Task goal:
Only lines, not pictures: please repeat exactly the lines from the one with "Run command: npm" through the end of the listing.
= = = = = = =
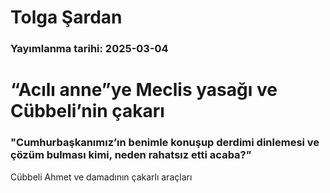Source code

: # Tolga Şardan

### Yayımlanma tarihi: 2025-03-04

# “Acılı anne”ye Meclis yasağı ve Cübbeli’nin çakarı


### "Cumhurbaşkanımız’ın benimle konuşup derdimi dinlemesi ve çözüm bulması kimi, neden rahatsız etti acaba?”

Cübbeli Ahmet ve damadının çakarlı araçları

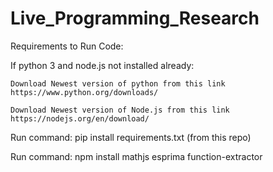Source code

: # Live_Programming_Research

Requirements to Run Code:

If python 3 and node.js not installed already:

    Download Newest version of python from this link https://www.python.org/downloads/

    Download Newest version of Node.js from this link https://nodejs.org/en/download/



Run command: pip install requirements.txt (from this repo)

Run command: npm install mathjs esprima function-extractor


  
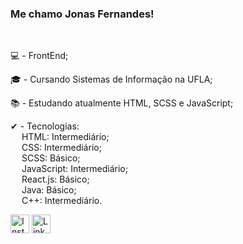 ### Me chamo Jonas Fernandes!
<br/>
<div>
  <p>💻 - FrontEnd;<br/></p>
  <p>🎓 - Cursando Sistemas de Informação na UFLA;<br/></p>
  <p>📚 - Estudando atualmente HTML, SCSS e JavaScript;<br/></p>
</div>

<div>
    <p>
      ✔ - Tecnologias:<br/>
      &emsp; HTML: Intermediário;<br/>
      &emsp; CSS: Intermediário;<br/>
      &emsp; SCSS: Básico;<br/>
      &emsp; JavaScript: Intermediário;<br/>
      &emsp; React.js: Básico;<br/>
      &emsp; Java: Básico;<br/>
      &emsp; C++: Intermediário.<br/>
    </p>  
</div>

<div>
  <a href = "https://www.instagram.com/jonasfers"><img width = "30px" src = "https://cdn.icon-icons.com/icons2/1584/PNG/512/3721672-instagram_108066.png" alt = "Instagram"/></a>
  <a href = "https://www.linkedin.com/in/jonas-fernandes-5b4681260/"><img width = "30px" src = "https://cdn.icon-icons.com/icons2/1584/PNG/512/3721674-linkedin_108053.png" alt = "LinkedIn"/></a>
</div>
= = = = = = =
Problem solution:
Run command: npm install mathjs esprima function-extractor


  
 ### Me chamo Jonas Fernandes!
<br/>
<div>
  <p>💻 - FrontEnd;<br/></p>
  <p>🎓 - Cursando Sistemas de Informação na UFLA;<br/></p>
  <p>📚 - Estudando atualmente HTML, SCSS e JavaScript;<br/></p>
</div>

<div>
    <p>
      ✔ - Tecnologias:<br/>
      &emsp; HTML: Intermediário;<br/>
      &emsp; CSS: Intermediário;<br/>
      &emsp; SCSS: Básico;<br/>
      &emsp; JavaScript: Intermediário;<br/>
      &emsp; React.js: Básico;<br/>
      &emsp; Java: Básico;<br/>
      &emsp; C++: Intermediário.<br/>
    </p>  
</div>

<div>
  <a href = "https://www.instagram.com/jonasfers"><img width = "30px" src = "https://cdn.icon-icons.com/icons2/1584/PNG/512/3721672-instagram_108066.png" alt = "Instagram"/></a>
  <a href = "https://www.linkedin.com/in/jonas-fernandes-5b4681260/"><img width = "30px" src = "https://cdn.icon-icons.com/icons2/1584/PNG/512/3721674-linkedin_108053.png" alt = "LinkedIn"/></a>
</div>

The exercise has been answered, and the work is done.